Paddle Perfect- A Day on the Water

Paddling is one of the most popular year-round activities enjoyed by Treasure Coast residents and visitors, thanks to miles of scenic waterways, friendly weather and abundant wildlife. I've been paddling the Treasure Coast and beyond for most of adult life so, naturally, I've developed a few favorites along the way.

(photos by Kerry Firth)


Round Island Riverside Park, located on A1A at the county line dividing Ft. Pierce and Vero Beach, is a hidden treasure for paddlers. The park has an easy access, sandy launch point where you can pull your car up, unload kayaks, paddleboards, and canoes, then park for free just a few hundred feet away. Most of this paddling route has little to no boat traffic, making it a smooth, serene trip.

Start your paddle by going north under the boardwalk bridge, following the mangrove lined contour of the island and you’ll see a fishing pier and the wide expanse of the Indian River Lagoon to the west. Open water can be choppy depending on the breeze, so hug the southern shoreline as you head out to the lagoon. You might be joined by a friendly dolphin or two and you’re sure to see some pelicans and anhinga’s diving for dinner.

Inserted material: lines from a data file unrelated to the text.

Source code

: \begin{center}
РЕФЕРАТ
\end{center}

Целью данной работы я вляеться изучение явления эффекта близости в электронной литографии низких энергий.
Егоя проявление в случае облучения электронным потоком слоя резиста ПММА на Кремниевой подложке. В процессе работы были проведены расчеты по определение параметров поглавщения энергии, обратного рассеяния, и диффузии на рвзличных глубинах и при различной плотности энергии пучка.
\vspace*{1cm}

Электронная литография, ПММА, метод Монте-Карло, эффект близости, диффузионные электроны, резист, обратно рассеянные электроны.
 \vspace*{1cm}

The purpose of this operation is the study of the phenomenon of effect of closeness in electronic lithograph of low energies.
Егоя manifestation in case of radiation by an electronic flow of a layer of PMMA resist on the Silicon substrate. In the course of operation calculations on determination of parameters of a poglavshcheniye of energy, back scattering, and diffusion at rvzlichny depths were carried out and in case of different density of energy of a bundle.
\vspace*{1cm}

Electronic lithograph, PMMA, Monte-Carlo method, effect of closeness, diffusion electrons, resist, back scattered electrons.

Paddle beyond the first island and treat yourself to a magical mangrove tunnel that is somewhat hidden halfway down to the second island. It’s a short cut through so take your time experiencing the shadows of light that filter through the mangrove canopy. This is always a comfortable shady place to stop and hydrate.


You’ll exit the tunnel to a shallow cove where you can watch the stingrays and crabs play on the grassy bottom. Resident manatees enjoy the cove’s calm, warm waters and they will often approach your boat, but do not touch or feed them as they are a protected species. Just sit quietly and watch as they playfully cavort in the water or hoist themselves up on the riverbank for some tasty vegetation. You might even get lucky and see an amorous manatee couple mating in plain sight.


Paddling east you’ll soon see the marina and you’re back your launch site. Manatees love to nap in the shadows of the 400 ft. boardwalk, so keep your eyes peeled. They can fool you sometimes by looking like a big rock on the bottom.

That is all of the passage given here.